Top of DATASET ENTRIES
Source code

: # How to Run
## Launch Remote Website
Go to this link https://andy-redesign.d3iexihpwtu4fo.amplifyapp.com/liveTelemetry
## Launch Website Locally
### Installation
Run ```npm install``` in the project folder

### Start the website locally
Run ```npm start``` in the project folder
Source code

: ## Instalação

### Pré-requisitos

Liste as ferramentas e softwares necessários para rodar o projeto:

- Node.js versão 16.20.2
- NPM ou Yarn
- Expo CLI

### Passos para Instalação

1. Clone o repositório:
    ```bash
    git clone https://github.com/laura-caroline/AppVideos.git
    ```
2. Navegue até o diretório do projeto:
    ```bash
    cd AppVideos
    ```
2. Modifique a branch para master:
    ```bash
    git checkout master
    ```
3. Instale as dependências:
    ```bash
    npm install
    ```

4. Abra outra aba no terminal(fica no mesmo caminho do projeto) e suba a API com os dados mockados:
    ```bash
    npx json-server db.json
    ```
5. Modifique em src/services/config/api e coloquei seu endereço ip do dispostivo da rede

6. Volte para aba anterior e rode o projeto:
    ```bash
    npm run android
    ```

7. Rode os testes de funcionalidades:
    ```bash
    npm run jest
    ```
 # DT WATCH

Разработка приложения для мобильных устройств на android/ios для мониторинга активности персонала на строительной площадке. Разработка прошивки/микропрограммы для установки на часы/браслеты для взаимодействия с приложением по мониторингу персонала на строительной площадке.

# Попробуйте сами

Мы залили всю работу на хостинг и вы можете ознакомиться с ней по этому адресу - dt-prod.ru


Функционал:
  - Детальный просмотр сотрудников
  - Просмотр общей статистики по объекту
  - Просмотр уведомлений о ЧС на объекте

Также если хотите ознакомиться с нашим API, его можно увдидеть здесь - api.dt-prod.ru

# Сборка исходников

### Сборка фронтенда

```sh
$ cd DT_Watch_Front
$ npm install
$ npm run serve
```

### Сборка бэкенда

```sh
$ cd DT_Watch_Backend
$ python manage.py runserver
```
Bottom of DATASET ENTRIES
PROBLEM STATEMENT.
Go through the lines above and copy any that contain "Instalação".

TASK OUTPUT.
: ## Instalação
### Passos para Instalação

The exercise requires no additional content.